Her escape had taken a year of planning.
Standing on the road outside the hotel she panicked at the silence. It was the first time in her life she had been outside on her own.
It was also the first time since she was 10 that she had not woken up and put on a full-body covering, either a burqa or a niqab.
“I was 17 and I was so scared, so, so, scared,” she recalls. “I left at midnight, and the night was so dark. I was scared of my brother and my family.”
‘When we decide to leave, we decide to put our lives on the line. Because if we don’t succeed, our families are going to kill us.’
Her routine was mechanical: wake, school, home, sleep, repeat, she said. Don’t talk to, or look at, any man you are not related to. The Quran deemed it indecent, she was told, and her father considered it worthy of a beating.
Under her father’s guardianship, she watched her teen brother spend a $1,600 monthly allowance as he pleased, while she begged for money to buy the most basic products. “I couldn’t even buy anything for my period,” she said. “It was my brother who paid for it, all the time, and he was younger than me.”
al-Mohaimeed‘s mother couldn’t access money she earned at her job either, she said. She didn’t have a bank account. Her husband took it because, in his view, she wasn’t worthy of having her own property. Reflecting on her past life, al-Mohaimeed said bluntly: “That’s bulls—.”
Speaking with INSIDER, al-Mohaimeed described frequent physical abuse from a father who she said regularly threatened to kill her. Infractions like being seen in the company of men who weren’t family would be punished with having her wrists and ankles bound with rope. “My family are an abusive family,” she said.

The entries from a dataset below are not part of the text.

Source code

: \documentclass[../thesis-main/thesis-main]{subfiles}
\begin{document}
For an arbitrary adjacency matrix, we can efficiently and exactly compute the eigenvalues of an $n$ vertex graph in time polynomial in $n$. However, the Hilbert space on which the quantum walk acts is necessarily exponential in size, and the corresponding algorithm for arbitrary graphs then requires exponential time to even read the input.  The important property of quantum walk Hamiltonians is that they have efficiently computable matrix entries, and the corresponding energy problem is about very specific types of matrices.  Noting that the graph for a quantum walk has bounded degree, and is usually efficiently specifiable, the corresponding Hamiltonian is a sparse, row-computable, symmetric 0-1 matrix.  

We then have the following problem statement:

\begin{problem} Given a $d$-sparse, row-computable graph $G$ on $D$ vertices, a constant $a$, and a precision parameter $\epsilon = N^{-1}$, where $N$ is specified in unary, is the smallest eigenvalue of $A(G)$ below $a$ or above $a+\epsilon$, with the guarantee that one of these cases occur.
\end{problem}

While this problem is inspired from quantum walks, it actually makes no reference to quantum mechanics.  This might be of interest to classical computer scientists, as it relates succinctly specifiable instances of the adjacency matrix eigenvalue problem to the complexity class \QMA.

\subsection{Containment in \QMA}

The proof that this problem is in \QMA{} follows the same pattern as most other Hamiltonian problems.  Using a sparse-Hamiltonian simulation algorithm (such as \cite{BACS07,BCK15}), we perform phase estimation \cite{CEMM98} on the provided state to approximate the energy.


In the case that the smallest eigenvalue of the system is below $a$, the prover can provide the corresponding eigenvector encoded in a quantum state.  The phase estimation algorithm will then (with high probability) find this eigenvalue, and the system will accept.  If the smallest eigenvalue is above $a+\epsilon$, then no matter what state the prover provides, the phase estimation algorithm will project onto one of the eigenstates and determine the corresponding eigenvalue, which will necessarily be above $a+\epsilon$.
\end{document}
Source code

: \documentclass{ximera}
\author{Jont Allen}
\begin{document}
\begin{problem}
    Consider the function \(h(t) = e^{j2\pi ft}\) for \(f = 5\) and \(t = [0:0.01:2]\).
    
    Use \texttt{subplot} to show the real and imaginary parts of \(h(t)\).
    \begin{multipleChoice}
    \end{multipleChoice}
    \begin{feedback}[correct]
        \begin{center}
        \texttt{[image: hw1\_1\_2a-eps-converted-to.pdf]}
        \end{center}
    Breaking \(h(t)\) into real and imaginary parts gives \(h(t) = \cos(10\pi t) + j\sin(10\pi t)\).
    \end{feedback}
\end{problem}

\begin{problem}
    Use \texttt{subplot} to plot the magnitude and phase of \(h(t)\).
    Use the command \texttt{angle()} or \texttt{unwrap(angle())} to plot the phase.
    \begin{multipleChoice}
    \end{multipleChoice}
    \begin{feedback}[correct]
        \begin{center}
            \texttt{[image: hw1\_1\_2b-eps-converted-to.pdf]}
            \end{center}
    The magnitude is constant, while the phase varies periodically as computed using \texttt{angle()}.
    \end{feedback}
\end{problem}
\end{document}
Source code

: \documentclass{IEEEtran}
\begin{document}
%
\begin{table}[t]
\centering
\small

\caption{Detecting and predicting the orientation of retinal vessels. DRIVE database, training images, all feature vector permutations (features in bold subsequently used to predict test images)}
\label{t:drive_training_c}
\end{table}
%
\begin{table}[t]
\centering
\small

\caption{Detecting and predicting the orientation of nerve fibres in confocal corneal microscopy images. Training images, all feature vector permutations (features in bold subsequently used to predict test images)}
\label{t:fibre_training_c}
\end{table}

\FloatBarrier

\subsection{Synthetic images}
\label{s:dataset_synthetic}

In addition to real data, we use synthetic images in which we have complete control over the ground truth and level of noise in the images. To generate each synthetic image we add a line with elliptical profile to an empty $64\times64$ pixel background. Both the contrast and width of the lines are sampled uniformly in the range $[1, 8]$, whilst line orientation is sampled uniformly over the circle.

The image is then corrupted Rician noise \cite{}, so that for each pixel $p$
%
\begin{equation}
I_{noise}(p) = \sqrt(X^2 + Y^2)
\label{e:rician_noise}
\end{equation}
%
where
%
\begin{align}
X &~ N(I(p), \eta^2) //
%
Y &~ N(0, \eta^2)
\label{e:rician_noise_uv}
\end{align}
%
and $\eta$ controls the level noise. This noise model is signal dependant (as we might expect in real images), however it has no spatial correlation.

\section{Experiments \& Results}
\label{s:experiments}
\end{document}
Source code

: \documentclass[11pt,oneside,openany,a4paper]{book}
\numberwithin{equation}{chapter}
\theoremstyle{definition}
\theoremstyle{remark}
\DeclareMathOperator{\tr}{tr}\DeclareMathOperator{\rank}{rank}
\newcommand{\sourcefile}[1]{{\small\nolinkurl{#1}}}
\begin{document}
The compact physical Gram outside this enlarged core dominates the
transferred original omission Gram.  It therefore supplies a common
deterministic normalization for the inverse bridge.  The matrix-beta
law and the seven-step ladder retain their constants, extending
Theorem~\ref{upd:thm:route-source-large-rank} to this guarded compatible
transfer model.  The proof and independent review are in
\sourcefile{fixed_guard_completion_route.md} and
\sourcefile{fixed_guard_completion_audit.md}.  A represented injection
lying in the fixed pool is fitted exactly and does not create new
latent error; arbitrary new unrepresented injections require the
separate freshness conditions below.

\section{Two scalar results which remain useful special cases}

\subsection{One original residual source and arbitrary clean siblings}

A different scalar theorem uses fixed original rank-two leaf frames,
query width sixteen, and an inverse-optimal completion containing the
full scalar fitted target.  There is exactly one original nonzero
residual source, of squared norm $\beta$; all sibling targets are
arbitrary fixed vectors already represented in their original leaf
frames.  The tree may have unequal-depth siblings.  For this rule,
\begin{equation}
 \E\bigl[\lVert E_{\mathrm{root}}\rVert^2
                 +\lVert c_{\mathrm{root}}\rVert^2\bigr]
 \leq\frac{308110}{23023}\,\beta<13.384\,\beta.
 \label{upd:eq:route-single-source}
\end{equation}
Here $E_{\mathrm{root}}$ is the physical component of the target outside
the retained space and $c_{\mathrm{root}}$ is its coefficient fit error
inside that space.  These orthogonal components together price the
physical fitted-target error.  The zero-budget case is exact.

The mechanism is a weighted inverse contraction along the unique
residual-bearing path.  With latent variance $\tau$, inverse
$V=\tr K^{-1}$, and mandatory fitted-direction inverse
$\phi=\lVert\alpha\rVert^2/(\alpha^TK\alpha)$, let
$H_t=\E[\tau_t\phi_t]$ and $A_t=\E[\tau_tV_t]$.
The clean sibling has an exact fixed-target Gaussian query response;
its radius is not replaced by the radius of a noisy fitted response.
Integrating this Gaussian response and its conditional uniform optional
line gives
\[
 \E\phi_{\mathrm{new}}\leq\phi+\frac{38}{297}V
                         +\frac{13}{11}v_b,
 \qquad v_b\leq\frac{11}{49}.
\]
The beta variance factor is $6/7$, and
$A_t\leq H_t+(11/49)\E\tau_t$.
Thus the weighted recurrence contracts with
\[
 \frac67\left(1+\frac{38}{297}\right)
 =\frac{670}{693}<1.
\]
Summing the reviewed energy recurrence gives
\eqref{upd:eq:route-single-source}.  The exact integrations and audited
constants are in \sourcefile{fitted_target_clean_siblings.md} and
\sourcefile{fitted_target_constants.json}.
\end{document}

“There is no support for the beaten,” she said, “even when it’s reported, police are always on the man’s side.”
“When we decide to leave,” she said, “we decide to put our lives on the line. Because if we don’t succeed, our families are going to kill us. It’s shameful to have a daughter leave.”
As well as physical restrictions and social pressure, al-Mohaimeed had to navigate a sophisticated online system to escape. Her father’s phone — the one she stole that night in Trabzon — would have given him access to a Saudi government system called “Absher.”

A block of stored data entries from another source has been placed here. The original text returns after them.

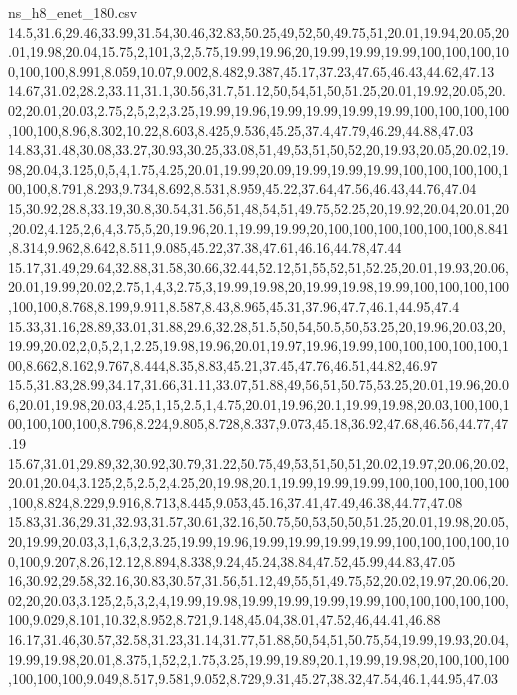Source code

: \begin{filecontents*}[overwrite]{ns_h8_enet_180.csv}
14.5,31.6,29.46,33.99,31.54,30.46,32.83,50.25,49,52,50,49.75,51,20.01,19.94,20.05,20.01,19.98,20.04,15.75,2,101,3,2,5.75,19.99,19.96,20,19.99,19.99,19.99,100,100,100,100,100,100,8.991,8.059,10.07,9.002,8.482,9.387,45.17,37.23,47.65,46.43,44.62,47.13
14.67,31.02,28.2,33.11,31.1,30.56,31.7,51.12,50,54,51,50,51.25,20.01,19.92,20.05,20.02,20.01,20.03,2.75,2,5,2,2,3.25,19.99,19.96,19.99,19.99,19.99,19.99,100,100,100,100,100,100,8.96,8.302,10.22,8.603,8.425,9.536,45.25,37.4,47.79,46.29,44.88,47.03
14.83,31.48,30.08,33.27,30.93,30.25,33.08,51,49,53,51,50,52,20,19.93,20.05,20.02,19.98,20.04,3.125,0,5,4,1.75,4.25,20.01,19.99,20.09,19.99,19.99,19.99,100,100,100,100,100,100,8.791,8.293,9.734,8.692,8.531,8.959,45.22,37.64,47.56,46.43,44.76,47.04
15,30.92,28.8,33.19,30.8,30.54,31.56,51,48,54,51,49.75,52.25,20,19.92,20.04,20.01,20,20.02,4.125,2,6,4,3.75,5,20,19.96,20.1,19.99,19.99,20,100,100,100,100,100,100,8.841,8.314,9.962,8.642,8.511,9.085,45.22,37.38,47.61,46.16,44.78,47.44
15.17,31.49,29.64,32.88,31.58,30.66,32.44,52.12,51,55,52,51,52.25,20.01,19.93,20.06,20.01,19.99,20.02,2.75,1,4,3,2.75,3,19.99,19.98,20,19.99,19.98,19.99,100,100,100,100,100,100,8.768,8.199,9.911,8.587,8.43,8.965,45.31,37.96,47.7,46.1,44.95,47.4
15.33,31.16,28.89,33.01,31.88,29.6,32.28,51.5,50,54,50.5,50,53.25,20,19.96,20.03,20,19.99,20.02,2,0,5,2,1,2.25,19.98,19.96,20.01,19.97,19.96,19.99,100,100,100,100,100,100,8.662,8.162,9.767,8.444,8.35,8.83,45.21,37.45,47.76,46.51,44.82,46.97
15.5,31.83,28.99,34.17,31.66,31.11,33.07,51.88,49,56,51,50.75,53.25,20.01,19.96,20.06,20.01,19.98,20.03,4.25,1,15,2.5,1,4.75,20.01,19.96,20.1,19.99,19.98,20.03,100,100,100,100,100,100,8.796,8.224,9.805,8.728,8.337,9.073,45.18,36.92,47.68,46.56,44.77,47.19
15.67,31.01,29.89,32,30.92,30.79,31.22,50.75,49,53,51,50,51,20.02,19.97,20.06,20.02,20.01,20.04,3.125,2,5,2.5,2,4.25,20,19.98,20.1,19.99,19.99,19.99,100,100,100,100,100,100,8.824,8.229,9.916,8.713,8.445,9.053,45.16,37.41,47.49,46.38,44.77,47.08
15.83,31.36,29.31,32.93,31.57,30.61,32.16,50.75,50,53,50,50,51.25,20.01,19.98,20.05,20,19.99,20.03,3,1,6,3,2,3.25,19.99,19.96,19.99,19.99,19.99,19.99,100,100,100,100,100,100,9.207,8.26,12.12,8.894,8.338,9.24,45.24,38.84,47.52,45.99,44.83,47.05
16,30.92,29.58,32.16,30.83,30.57,31.56,51.12,49,55,51,49.75,52,20.02,19.97,20.06,20.02,20,20.03,3.125,2,5,3,2,4,19.99,19.98,19.99,19.99,19.99,19.99,100,100,100,100,100,100,9.029,8.101,10.32,8.952,8.721,9.148,45.04,38.01,47.52,46,44.41,46.88
16.17,31.46,30.57,32.58,31.23,31.14,31.77,51.88,50,54,51,50.75,54,19.99,19.93,20.04,19.99,19.98,20.01,8.375,1,52,2,1.75,3.25,19.99,19.89,20.1,19.99,19.98,20,100,100,100,100,100,100,9.049,8.517,9.581,9.052,8.729,9.31,45.27,38.32,47.54,46.1,44.95,47.03

\end{filecontents*}
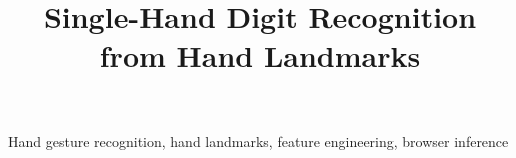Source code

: \documentclass{article}
\title{Single-Hand Digit Recognition from Hand Landmarks}
\begin{document}
\maketitle

\begin{abstract}

\end{abstract}

\begin{keywords}
Hand gesture recognition, hand landmarks, feature engineering, browser inference
\end{keywords}








\end{document}
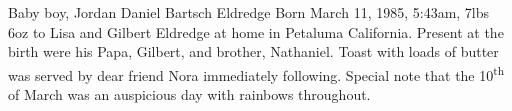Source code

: Baby boy, Jordan Daniel Bartsch Eldredge Born March 11, 1985, 5:43am, 7lbs 6oz
to Lisa and Gilbert Eldredge at home in Petaluma California.  Present at the
birth were his Papa, Gilbert, and brother, Nathaniel.  Toast with loads of
butter was served by dear friend Nora immediately following.  Special note that
the 10\textsuperscript{th} of March was an auspicious day with rainbows
throughout.

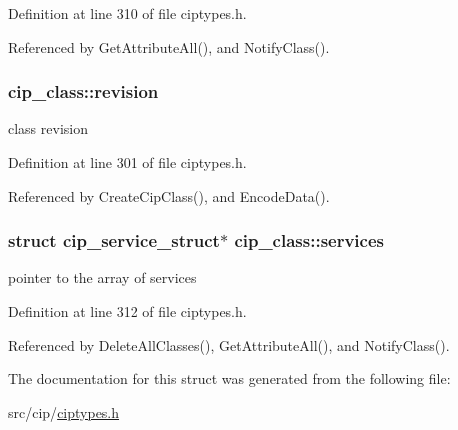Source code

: \-Definition at line 310 of file ciptypes.\-h.



\-Referenced by \-Get\-Attribute\-All(), and \-Notify\-Class().

\hypertarget{structcip__class_a49d0ff69fc0f3f71c6061d0e5f483fe1}{
\subsubsection[{revision}]{ {\bf cip\-\_\-class\-::revision}}}\label{da/d8e/structcip__class_a49d0ff69fc0f3f71c6061d0e5f483fe1}
class revision 

\-Definition at line 301 of file ciptypes.\-h.



\-Referenced by \-Create\-Cip\-Class(), and \-Encode\-Data().

\hypertarget{structcip__class_a9871ebce8163c584f95d1a0c7f00e1f1}{
\subsubsection[{services}]{\setlength{\rightskip}{0pt plus 5cm}struct {\bf cip\-\_\-service\-\_\-struct}$\ast$ {\bf cip\-\_\-class\-::services}}}\label{da/d8e/structcip__class_a9871ebce8163c584f95d1a0c7f00e1f1}
pointer to the array of services 

\-Definition at line 312 of file ciptypes.\-h.



\-Referenced by \-Delete\-All\-Classes(), \-Get\-Attribute\-All(), and \-Notify\-Class().



\-The documentation for this struct was generated from the following file\-:\begin{DoxyCompactItemize}
\item 
src/cip/\hyperlink{ciptypes_8h}{ciptypes.\-h}\end{DoxyCompactItemize}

Absher means “the preacher” in Arabic. It is the state-run system that contains the online expression of Saudi Arabia’s restrictive male-guardianship laws.
The login page of the iOS Absher app in Arabic, asking for a government ID and password. Using Absher, men can do many tasks, including paying parking fines as well as granting women under their guardianship permission to travel. Absher
Many of Absher’s functions are benign and would not be out of place in any local or national government online portal. You can use it to pay parking fines or renew a driver’s license.
Vitally, Saudi men can also use this site to specify when and where women are allowed to fly out of the country and grant or revoke travel permission with a few clicks, rendering specific airports or destinations off-limits.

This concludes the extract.